Missing the inflection points in history

Something I’ve learned recently: A commonly missed implication of incremental improvements are inflection points. These are most obviously seen in hindsight and very hard to identify while you’re in them, especially if you’re on the sidelines and not on the ground level building things.

At a certain point along the trajectory of technology becoming better, faster, bigger, or smaller, a threshold is hit, breaking a barrier and allowing a whole new set of possibilities. What feels like small 5% increases in performance each iteration may turn into a critical turning point once you’ve hit a 50% performance increase. Perhaps now you’re able to power a device with a smaller battery, leading to a smaller device or more room in the design for additional hardware, unlocking innovation and a step-change in form factor.

Innovation is not linear.

As an outsider trying to make sense of technological change, the connections I’ll try to make may not be accurate. They are simply speculations.

Example Inflection Points

Here are a couple I can think of:

Network speeds

Once a certain network speed becomes common, new capabilities are unlocked. For example, once 5G becomes widespread, I imagine what is possible on mobile phones will radically shift as network connectivity will make on-device feel as fast as in-the-cloud. How might physical phones change in response to this?

Smartphone penetration

If enough people have smartphones, the informal network can support new types of products and services.
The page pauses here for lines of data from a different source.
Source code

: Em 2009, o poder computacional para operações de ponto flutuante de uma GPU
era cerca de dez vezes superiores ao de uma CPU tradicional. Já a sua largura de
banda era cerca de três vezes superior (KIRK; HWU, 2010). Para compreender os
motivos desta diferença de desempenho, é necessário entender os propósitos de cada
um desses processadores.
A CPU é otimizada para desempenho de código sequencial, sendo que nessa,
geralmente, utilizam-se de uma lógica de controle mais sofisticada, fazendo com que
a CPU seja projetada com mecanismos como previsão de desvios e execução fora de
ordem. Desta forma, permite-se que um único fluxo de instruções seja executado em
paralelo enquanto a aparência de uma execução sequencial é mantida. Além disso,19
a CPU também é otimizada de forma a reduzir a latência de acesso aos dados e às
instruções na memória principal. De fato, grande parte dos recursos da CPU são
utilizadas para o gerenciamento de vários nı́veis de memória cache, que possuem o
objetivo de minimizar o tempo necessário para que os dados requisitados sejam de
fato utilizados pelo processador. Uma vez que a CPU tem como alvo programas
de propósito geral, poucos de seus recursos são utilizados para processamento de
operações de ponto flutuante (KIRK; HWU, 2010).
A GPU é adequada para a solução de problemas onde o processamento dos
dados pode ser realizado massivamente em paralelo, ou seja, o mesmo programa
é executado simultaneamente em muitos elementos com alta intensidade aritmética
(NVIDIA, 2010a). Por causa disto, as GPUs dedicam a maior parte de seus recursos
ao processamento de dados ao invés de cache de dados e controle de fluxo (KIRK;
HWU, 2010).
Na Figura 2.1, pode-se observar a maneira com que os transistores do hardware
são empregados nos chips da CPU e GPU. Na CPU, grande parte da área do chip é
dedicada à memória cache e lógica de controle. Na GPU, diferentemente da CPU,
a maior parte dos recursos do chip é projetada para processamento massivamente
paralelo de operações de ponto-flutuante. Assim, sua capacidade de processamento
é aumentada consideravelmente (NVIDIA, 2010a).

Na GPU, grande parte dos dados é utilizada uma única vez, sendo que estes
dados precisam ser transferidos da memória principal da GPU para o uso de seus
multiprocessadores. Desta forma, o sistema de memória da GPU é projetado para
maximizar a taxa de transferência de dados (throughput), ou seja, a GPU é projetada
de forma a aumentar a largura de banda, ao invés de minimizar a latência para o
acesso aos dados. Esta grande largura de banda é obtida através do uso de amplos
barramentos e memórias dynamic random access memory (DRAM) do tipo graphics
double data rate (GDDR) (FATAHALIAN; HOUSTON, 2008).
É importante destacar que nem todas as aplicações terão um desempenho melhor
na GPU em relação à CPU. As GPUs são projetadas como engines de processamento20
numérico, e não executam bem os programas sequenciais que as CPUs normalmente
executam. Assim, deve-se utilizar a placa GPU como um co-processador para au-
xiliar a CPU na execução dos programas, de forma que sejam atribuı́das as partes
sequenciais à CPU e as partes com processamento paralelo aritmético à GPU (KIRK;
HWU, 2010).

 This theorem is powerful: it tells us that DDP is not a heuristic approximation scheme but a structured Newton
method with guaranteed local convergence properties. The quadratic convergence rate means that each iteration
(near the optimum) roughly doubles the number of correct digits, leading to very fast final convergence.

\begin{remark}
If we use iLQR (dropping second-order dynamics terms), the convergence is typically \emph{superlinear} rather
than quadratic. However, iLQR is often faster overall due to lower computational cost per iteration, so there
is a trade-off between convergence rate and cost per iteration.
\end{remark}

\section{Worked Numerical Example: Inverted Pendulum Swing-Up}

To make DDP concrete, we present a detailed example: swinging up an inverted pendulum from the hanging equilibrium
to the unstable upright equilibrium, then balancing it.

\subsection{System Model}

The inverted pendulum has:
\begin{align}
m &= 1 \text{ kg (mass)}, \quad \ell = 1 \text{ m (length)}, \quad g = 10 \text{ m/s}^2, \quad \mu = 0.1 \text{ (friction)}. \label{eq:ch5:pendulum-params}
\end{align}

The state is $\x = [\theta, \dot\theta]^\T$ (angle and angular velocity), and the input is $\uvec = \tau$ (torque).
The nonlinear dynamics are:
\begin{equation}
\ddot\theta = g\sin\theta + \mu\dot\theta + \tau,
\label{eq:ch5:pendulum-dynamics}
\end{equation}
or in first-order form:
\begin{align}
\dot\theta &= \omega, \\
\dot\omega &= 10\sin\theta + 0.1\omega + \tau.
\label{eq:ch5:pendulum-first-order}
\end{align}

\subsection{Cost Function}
I imagine ride-sharing services like Uber would be unable to launch even 1-2 years earlier as there wouldn’t have been a dense enough population of riders and drivers who had smartphones.

Other potential inflection points

  • What became possible when computing power hit a certain threshold? Did that contribute to things like bitcoin mining?
  • What became possible when internet penetration hit a tipping point towards the masses? Did that enable a wave a technology startups?

It’s fun and interesting to think about these types of things, as it might provide us a tiny glimpse of the future. What other technological advances are we missing?

One way to start to think about inflection points is the classic “why now?” – what has changed in recent history to allow a certain idea or trend to catch on?